[Dataset entries]
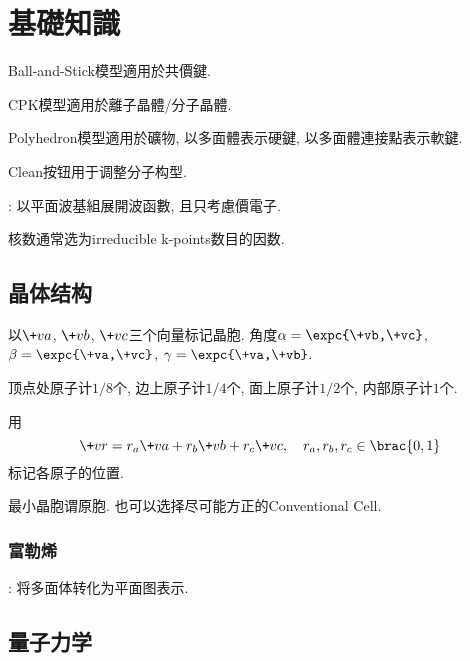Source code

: \documentclass[hidelinks]{ctexart}
\begin{document}
\section{基礎知識} %
\label{sec:基礎知識}

\begin{cenum}
    \item Ball-and-Stick模型適用於共價鍵.
    \item CPK模型適用於離子晶體/分子晶體.
    \item Polyhedron模型適用於礦物, 以多面體表示硬鍵, 以多面體連接點表示軟鍵.
    \item Clean按钮用于调整分子构型.
\end{cenum}
: 以平面波基組展開波函數, 且只考慮價電子.
\par
\begin{cenum}
    \item 核数通常选为irreducible k-points数目的因数.
\end{cenum}

\subsection{晶体结构} %
\label{sub:晶体结构}

\begin{cenum}
    \item 以$\+va$, $\+vb$, $\+vc$三个向量标记晶胞. 角度$\alpha = \expc{\+vb,\+vc}$, $\beta = \expc{\+va,\+vc}$, $\gamma = \expc{\+va,\+vb}$.
    \item 顶点处原子计$1/8$个, 边上原子计$1/4$个, 面上原子计$1/2$个, 内部原子计$1$个.
    \item 用
    \[ \+vr = r_a \+va + r_b \+vb + r_c \+vc,\quad r_a,r_b,r_c\in \brac{0,1} \]
    标记各原子的位置.
    \item 最小晶胞谓原胞. 也可以选择尽可能方正的Conventional Cell.
\end{cenum}

\subsubsection{富勒烯} %
\label{ssub:富勒烯}

: 将多面体转化为平面图表示.



\subsection{量子力学} %
\label{sub:量子力学}
\end{document}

YOUR OBJECTIVE: Apart from the pictures, every line of the data above should be given again exactly.

RESULT FOR THIS TASK:
Source code

: \documentclass[hidelinks]{ctexart}
\begin{document}
\section{基礎知識} %
\label{sec:基礎知識}

\begin{cenum}
    \item Ball-and-Stick模型適用於共價鍵.
    \item CPK模型適用於離子晶體/分子晶體.
    \item Polyhedron模型適用於礦物, 以多面體表示硬鍵, 以多面體連接點表示軟鍵.
    \item Clean按钮用于调整分子构型.
\end{cenum}
: 以平面波基組展開波函數, 且只考慮價電子.
\par
\begin{cenum}
    \item 核数通常选为irreducible k-points数目的因数.
\end{cenum}

\subsection{晶体结构} %
\label{sub:晶体结构}

\begin{cenum}
    \item 以$\+va$, $\+vb$, $\+vc$三个向量标记晶胞. 角度$\alpha = \expc{\+vb,\+vc}$, $\beta = \expc{\+va,\+vc}$, $\gamma = \expc{\+va,\+vb}$.
    \item 顶点处原子计$1/8$个, 边上原子计$1/4$个, 面上原子计$1/2$个, 内部原子计$1$个.
    \item 用
    \[ \+vr = r_a \+va + r_b \+vb + r_c \+vc,\quad r_a,r_b,r_c\in \brac{0,1} \]
    标记各原子的位置.
    \item 最小晶胞谓原胞. 也可以选择尽可能方正的Conventional Cell.
\end{cenum}

\subsubsection{富勒烯} %
\label{ssub:富勒烯}

: 将多面体转化为平面图表示.



\subsection{量子力学} %
\label{sub:量子力学}
\end{document}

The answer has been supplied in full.